======== Extracted information

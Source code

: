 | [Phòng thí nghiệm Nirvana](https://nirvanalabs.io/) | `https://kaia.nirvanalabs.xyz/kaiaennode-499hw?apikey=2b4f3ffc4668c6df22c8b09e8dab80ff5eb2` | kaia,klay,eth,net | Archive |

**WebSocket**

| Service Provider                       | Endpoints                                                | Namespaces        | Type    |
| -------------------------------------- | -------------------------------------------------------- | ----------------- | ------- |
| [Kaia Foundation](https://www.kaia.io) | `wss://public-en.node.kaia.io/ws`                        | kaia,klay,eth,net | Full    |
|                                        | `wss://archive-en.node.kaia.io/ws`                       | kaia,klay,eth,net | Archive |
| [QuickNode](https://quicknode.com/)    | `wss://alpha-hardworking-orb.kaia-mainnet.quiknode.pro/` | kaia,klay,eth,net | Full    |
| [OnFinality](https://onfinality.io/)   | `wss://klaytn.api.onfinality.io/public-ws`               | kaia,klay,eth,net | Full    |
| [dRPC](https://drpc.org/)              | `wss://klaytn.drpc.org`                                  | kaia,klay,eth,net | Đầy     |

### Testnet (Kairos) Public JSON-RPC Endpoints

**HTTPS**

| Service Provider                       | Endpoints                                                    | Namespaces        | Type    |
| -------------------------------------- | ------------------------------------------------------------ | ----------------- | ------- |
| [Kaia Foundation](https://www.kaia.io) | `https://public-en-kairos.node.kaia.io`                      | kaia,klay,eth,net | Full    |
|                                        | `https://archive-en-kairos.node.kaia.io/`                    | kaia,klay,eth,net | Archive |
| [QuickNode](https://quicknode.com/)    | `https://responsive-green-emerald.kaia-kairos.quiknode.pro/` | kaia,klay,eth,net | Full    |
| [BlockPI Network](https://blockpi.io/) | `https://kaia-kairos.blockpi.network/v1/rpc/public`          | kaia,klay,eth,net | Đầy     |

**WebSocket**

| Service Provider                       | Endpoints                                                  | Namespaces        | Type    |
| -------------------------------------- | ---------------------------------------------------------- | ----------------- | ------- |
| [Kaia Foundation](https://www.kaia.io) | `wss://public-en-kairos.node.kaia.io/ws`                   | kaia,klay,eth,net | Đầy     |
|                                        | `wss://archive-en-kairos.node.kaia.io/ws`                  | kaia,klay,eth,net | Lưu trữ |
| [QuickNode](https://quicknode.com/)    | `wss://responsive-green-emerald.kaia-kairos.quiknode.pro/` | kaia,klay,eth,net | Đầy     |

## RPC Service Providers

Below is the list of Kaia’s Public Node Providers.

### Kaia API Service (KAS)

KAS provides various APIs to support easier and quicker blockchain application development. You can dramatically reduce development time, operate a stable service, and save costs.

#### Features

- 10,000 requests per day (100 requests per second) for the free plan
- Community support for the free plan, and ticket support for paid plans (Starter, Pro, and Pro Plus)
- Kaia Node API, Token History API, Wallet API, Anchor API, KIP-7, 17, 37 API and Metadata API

================

Task item. Report each line above that includes the string "green".

Answer box.
| [QuickNode](https://quicknode.com/)    | `https://responsive-green-emerald.kaia-kairos.quiknode.pro/` | kaia,klay,eth,net | Full    |
| [QuickNode](https://quicknode.com/)    | `wss://responsive-green-emerald.kaia-kairos.quiknode.pro/` | kaia,klay,eth,net | Đầy     |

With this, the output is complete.